> EXERCISE PROMPT
Nothing outside the stretch is wanted. Repeat exactly the lines of the listing below from the one that contains "抗日战争，我们是战胜国。然而" through the one that contains "据有关资料，在日本无条件投降", both ends included.

> SUPPLIED ENTRIES
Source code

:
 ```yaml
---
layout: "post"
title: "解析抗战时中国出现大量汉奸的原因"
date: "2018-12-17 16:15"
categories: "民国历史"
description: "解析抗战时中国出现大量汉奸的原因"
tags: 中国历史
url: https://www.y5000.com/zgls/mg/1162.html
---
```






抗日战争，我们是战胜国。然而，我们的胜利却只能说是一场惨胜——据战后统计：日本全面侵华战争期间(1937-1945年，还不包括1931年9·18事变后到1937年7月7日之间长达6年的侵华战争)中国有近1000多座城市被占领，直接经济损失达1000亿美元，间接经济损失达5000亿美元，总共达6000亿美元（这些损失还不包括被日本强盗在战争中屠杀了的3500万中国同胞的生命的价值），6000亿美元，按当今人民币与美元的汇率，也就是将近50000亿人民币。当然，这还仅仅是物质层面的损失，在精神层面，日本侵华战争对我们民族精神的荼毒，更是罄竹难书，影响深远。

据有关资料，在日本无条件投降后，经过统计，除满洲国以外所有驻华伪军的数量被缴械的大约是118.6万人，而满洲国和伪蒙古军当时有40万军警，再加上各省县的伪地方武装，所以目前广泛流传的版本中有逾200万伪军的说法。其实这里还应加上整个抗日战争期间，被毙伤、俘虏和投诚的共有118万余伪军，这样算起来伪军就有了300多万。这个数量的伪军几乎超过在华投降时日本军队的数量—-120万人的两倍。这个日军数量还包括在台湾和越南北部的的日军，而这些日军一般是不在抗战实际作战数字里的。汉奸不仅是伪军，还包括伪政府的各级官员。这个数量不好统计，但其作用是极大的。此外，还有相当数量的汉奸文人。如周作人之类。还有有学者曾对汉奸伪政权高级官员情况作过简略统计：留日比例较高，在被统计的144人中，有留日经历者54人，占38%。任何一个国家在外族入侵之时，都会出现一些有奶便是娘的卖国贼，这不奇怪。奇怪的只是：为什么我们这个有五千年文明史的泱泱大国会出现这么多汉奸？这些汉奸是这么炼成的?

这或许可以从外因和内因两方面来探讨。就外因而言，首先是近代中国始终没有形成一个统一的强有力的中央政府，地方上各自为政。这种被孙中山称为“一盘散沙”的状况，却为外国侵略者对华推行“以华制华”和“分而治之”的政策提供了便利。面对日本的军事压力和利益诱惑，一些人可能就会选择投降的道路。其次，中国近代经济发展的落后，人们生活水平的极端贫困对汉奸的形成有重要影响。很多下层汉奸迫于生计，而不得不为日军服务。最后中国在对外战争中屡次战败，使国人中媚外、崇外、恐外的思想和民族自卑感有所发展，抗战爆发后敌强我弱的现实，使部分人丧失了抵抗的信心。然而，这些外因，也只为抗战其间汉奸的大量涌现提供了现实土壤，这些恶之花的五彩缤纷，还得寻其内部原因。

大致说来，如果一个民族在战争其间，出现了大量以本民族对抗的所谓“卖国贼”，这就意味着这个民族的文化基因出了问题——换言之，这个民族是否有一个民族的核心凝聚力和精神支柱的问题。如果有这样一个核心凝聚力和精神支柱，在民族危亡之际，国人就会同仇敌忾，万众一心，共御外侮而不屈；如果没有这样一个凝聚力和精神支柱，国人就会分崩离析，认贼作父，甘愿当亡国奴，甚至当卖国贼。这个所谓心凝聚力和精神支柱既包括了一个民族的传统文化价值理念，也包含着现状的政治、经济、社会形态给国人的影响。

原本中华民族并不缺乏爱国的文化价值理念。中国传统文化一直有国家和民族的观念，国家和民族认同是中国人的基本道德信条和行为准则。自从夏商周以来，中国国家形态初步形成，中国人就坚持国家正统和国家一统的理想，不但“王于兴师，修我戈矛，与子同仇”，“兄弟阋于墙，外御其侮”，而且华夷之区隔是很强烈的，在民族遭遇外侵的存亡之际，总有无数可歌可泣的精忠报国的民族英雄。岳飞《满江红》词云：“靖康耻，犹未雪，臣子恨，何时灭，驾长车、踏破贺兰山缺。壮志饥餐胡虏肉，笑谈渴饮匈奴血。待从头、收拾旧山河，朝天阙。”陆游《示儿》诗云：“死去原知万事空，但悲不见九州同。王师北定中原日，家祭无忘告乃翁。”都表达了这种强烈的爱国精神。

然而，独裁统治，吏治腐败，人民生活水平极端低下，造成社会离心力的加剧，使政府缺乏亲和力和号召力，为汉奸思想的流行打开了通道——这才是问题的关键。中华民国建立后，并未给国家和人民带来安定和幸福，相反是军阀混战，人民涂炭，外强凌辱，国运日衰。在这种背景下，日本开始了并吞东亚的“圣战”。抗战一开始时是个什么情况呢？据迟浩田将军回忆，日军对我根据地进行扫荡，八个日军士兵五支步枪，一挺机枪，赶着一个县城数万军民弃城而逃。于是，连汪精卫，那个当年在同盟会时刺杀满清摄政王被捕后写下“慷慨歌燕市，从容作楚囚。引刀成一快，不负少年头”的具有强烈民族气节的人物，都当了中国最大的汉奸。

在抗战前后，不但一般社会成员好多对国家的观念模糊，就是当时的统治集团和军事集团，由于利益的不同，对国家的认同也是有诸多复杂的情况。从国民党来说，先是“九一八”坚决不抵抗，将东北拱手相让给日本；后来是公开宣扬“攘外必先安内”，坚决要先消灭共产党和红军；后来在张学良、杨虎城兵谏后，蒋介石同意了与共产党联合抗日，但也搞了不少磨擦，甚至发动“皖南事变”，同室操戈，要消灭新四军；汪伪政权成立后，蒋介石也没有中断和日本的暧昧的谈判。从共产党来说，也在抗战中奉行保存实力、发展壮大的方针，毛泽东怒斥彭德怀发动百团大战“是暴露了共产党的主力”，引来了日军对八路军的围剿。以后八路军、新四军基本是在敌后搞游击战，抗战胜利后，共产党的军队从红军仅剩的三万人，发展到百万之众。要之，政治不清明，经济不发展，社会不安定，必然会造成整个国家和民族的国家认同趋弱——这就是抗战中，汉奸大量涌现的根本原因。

> EXERCISE OUTPUT
抗日战争，我们是战胜国。然而，我们的胜利却只能说是一场惨胜——据战后统计：日本全面侵华战争期间(1937-1945年，还不包括1931年9·18事变后到1937年7月7日之间长达6年的侵华战争)中国有近1000多座城市被占领，直接经济损失达1000亿美元，间接经济损失达5000亿美元，总共达6000亿美元（这些损失还不包括被日本强盗在战争中屠杀了的3500万中国同胞的生命的价值），6000亿美元，按当今人民币与美元的汇率，也就是将近50000亿人民币。当然，这还仅仅是物质层面的损失，在精神层面，日本侵华战争对我们民族精神的荼毒，更是罄竹难书，影响深远。

据有关资料，在日本无条件投降后，经过统计，除满洲国以外所有驻华伪军的数量被缴械的大约是118.6万人，而满洲国和伪蒙古军当时有40万军警，再加上各省县的伪地方武装，所以目前广泛流传的版本中有逾200万伪军的说法。其实这里还应加上整个抗日战争期间，被毙伤、俘虏和投诚的共有118万余伪军，这样算起来伪军就有了300多万。这个数量的伪军几乎超过在华投降时日本军队的数量—-120万人的两倍。这个日军数量还包括在台湾和越南北部的的日军，而这些日军一般是不在抗战实际作战数字里的。汉奸不仅是伪军，还包括伪政府的各级官员。这个数量不好统计，但其作用是极大的。此外，还有相当数量的汉奸文人。如周作人之类。还有有学者曾对汉奸伪政权高级官员情况作过简略统计：留日比例较高，在被统计的144人中，有留日经历者54人，占38%。任何一个国家在外族入侵之时，都会出现一些有奶便是娘的卖国贼，这不奇怪。奇怪的只是：为什么我们这个有五千年文明史的泱泱大国会出现这么多汉奸？这些汉奸是这么炼成的?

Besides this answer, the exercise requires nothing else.